Soft drink companies know consumers have clued in to how “bad” soda is, so they’ve produced lines of new drink options ranging from vitamin waters to green tea to “juice drinks” to sport and energy drinks. Whether we’re talking Arizona Iced Tea or Red Bull, very few can be considered healthy for a person’s body.  In reality, the same old sugar and water and sodium have been given fancy labels that claim to “scientifically rehydrate and restore electrolytes” and “give a day’s supply of vitamins and minerals” and “restore muscle health.”

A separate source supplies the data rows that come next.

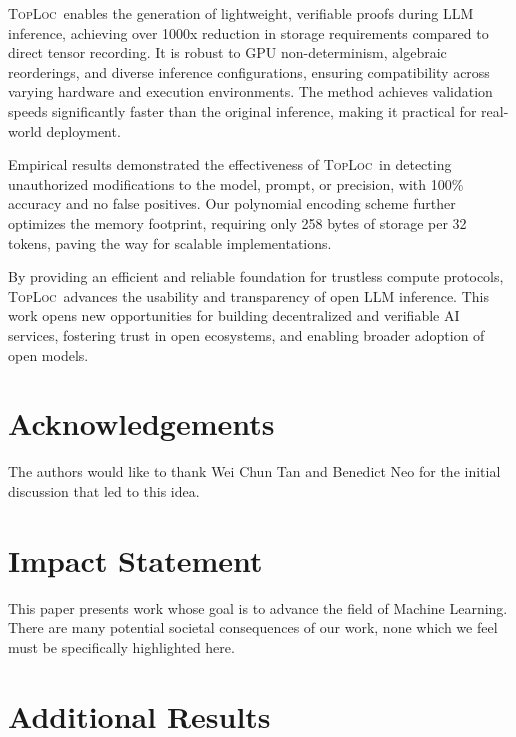 \documentclass{article}
\theoremstyle{plain}
\theoremstyle{definition}
\theoremstyle{remark}
\newcommand{\toploc}{\textsc{TopLoc}}
\begin{document}
\toploc\ enables the generation of lightweight, verifiable proofs during LLM inference, achieving over 1000x reduction in storage requirements compared to direct tensor recording.
It is robust to GPU non-determinism, algebraic reorderings, and diverse inference configurations, ensuring compatibility across varying hardware and execution environments.
The method achieves validation speeds significantly faster than the original inference, making it practical for real-world deployment.

Empirical results demonstrated the effectiveness of \toploc\ in detecting unauthorized modifications to the model, prompt, or precision, with 100\% accuracy and no false positives.
Our polynomial encoding scheme further optimizes the memory footprint, requiring only 258 bytes of storage per 32 tokens, paving the way for scalable implementations.

By providing an efficient and reliable foundation for trustless compute protocols, \toploc\ advances the usability and transparency of open LLM inference.
This work opens new opportunities for building decentralized and verifiable AI services, fostering trust in open ecosystems, and enabling broader adoption of open models.

\section*{Acknowledgements}
The authors would like to thank Wei Chun Tan and Benedict Neo for the initial discussion that led to this idea.

\section*{Impact Statement}
This paper presents work whose goal is to advance the field
of Machine Learning. There are many potential societal
consequences of our work, none which we feel must be
specifically highlighted here.





\newpage
\appendix
\onecolumn

\label{additional_experiment_details}
\section{Additional Results}
\end{document}
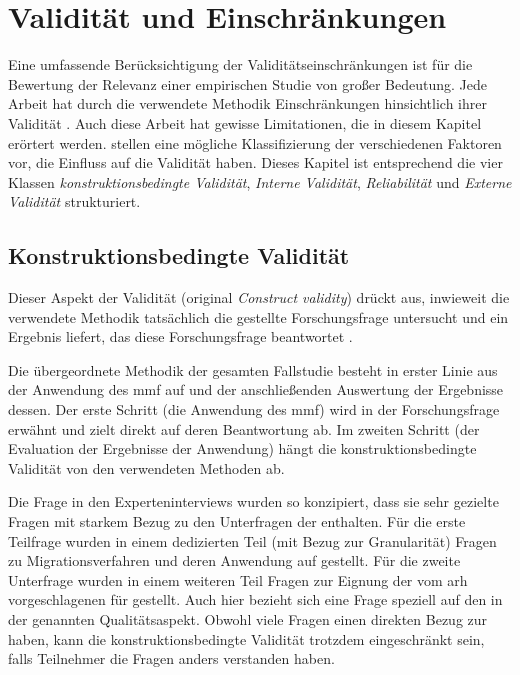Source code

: \chapter{Validität und Einschränkungen}
\label{chap:gueltigkeit}

Eine umfassende Berücksichtigung der Validitätseinschränkungen ist für die Bewertung der Relevanz einer empirischen Studie von großer Bedeutung. 
Jede Arbeit hat durch die verwendete Methodik Einschränkungen hinsichtlich ihrer Validität \cite{campbell2015experimental}.
Auch diese Arbeit hat gewisse Limitationen, die in diesem Kapitel erörtert werden.
 stellen eine mögliche Klassifizierung der verschiedenen Faktoren vor, die Einfluss auf die Validität haben.
Dieses Kapitel ist entsprechend die vier Klassen \emph{konstruktionsbedingte Validität}, \emph{Interne Validität}, \emph{Reliabilität} und \emph{Externe Validität} strukturiert.

\section{Konstruktionsbedingte Validität}

Dieser Aspekt der Validität (original \emph{Construct validity}) drückt aus, inwieweit die verwendete Methodik tatsächlich die gestellte Forschungsfrage untersucht und ein Ergebnis liefert, das diese Forschungsfrage beantwortet \cite{Runeson2009}.

Die übergeordnete Methodik der gesamten Fallstudie besteht in erster Linie aus der Anwendung des \gls{mmf} auf \jf und der anschließenden Auswertung der Ergebnisse dessen.
Der erste Schritt (die Anwendung des \gls{mmf}) wird in der Forschungsfrage erwähnt und zielt direkt auf deren Beantwortung ab.
Im zweiten Schritt (der Evaluation der Ergebnisse der Anwendung) hängt die konstruktionsbedingte Validität von den verwendeten Methoden ab.

Die Frage in den Experteninterviews wurden so konzipiert, dass sie sehr gezielte Fragen mit starkem Bezug zu den Unterfragen der \ff enthalten.
Für die erste Teilfrage wurden in einem dedizierten Teil (mit Bezug zur Granularität) Fragen zu Migrationsverfahren und deren Anwendung auf \jf gestellt.
Für die zweite Unterfrage wurden in einem weiteren Teil Fragen zur Eignung der vom \gls{arh} vorgeschlagenen \bpp für \jf gestellt.
Auch hier bezieht sich eine Frage speziell auf den in der \ff genannten Qualitätsaspekt.
Obwohl viele Fragen einen direkten Bezug zur \ff haben, kann die konstruktionsbedingte Validität trotzdem eingeschränkt sein, falls Teilnehmer die Fragen anders verstanden haben.

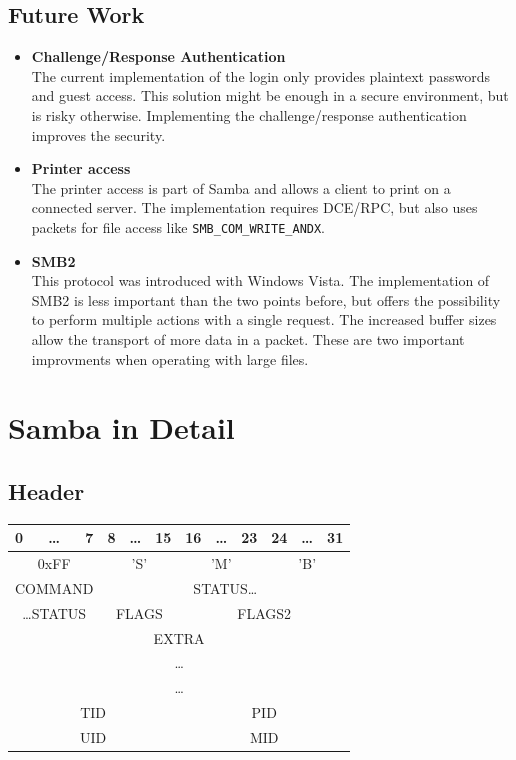 \documentclass[11pt,a4paper]{book}
\begin{document}
\section{Future Work}
\begin{itemize}
\item \textbf{Challenge/Response Authentication} \\ The current implementation of the login only provides plaintext passwords and guest access. This solution might be enough in a secure environment, but is risky otherwise. Implementing the challenge/response authentication improves the security.
\item \textbf{Printer access} \\ The printer access is part of Samba and allows a client to print on a connected server. The implementation requires DCE/RPC, but also uses packets for file access like \texttt{SMB\_COM\_WRITE\_ANDX}.
\item \textbf{SMB2} \\ This protocol was introduced with Windows Vista. The implementation of SMB2 is less important than the two points before, but offers the possibility to perform multiple actions with a single request. The increased buffer sizes allow the transport of more data in a packet. These are two important improvments when operating with large files.
\end{itemize}

\appendix

\chapter{Samba in Detail}

\section{Header}
\begin{center}
	\renewcommand{\tabcolsep}{3mm}
	\begin{tabular}{lcrlcrlcrlcr}
		0 & \ldots & 7 & 8 & \ldots & 15 & 16 & \ldots & 23 & 24 & \ldots & 31 \\
		\hline
		\multicolumn{3}{|c|}{0xFF} &
		\multicolumn{3}{|c|}{'S'} &
		\multicolumn{3}{|c|}{'M'} &
		\multicolumn{3}{|c|}{'B'} \\
		\hline
		\multicolumn{3}{|c|}{COMMAND} &
		\multicolumn{9}{|c|}{STATUS\ldots} \\
		\hline
		\multicolumn{3}{|c|}{\ldots STATUS} &
		\multicolumn{3}{|c|}{FLAGS} &
		\multicolumn{6}{|c|}{FLAGS2} \\
		\hline
		\multicolumn{12}{|c|}{EXTRA} \\
		\multicolumn{12}{|c|}{\ldots} \\
		\multicolumn{12}{|c|}{\ldots} \\
		\hline
		\multicolumn{6}{|c|}{TID} &
		\multicolumn{6}{|c|}{PID} \\
		\hline
		\multicolumn{6}{|c|}{UID} &
		\multicolumn{6}{|c|}{MID} \\
		\hline
	\end{tabular}
\end{center}
\end{document}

Let’s take a look at the aforementioned Glaceau Mineral Water. At 130 calories and 33 grams of sugar, this drink is on par with drinking a Coca-Cola. “Fat free” doesn’t really make a drink healthy for you either — cotton candy is fat free and contains the same amounts of sugar as many “health drinks” marketed with promises of providing your body with vitamins. A close look at the labels on these soda substitutes reveal that most bottles contain 2-2.5 servings per bottle, so you have to calculate the “nutritious value” accordingly. And while “energy drinks” will definitely get your heart pumping — with a combination of sugar and caffeine (as much as you’d find in an 8 oz. cup of coffee) — you’d be just as well off to get your heart pumping with adequate rest and exercise. Most of the “iced tea” beverages for sale by the bottle contain more sugar than tea, giving you few of the benefits of drinking real tea. Likewise, “juice drinks” usually contain only 10% real fruit juice, and a whole lot of high fructose corn syrup. Red Bull, Monster and Full Throttle differ only slightly from soda pop when you read their nutrition labels. Consider:

  • Full Throttle Blue Demon Energy Drink–16 oz. contains 110 calories, 29 carbohydrates and 80 mg of sodium.
  • SoBe No Fear Gold 130 calories, 35 carbohydrates and 115 mg sodium.
  • SoBe Orange Carrot Elixer 100 calories, 23 carbohydrates and 10 mg sodium.
  • Gatorade G Berry (16 oz.) 90 calories, 22 carbohydrates and 160 mg. sodium.
  • Nature’s Nitro2Go 20 calories, 5 carbohydrates and 180 mg sodium.
  • Lipton Brisk Green Tea 130 calories, 34 carbohydrates and 100 mg sodium.
  • Mountain Dew 110 calories, 31 carbohydrates and 40 mg sodium.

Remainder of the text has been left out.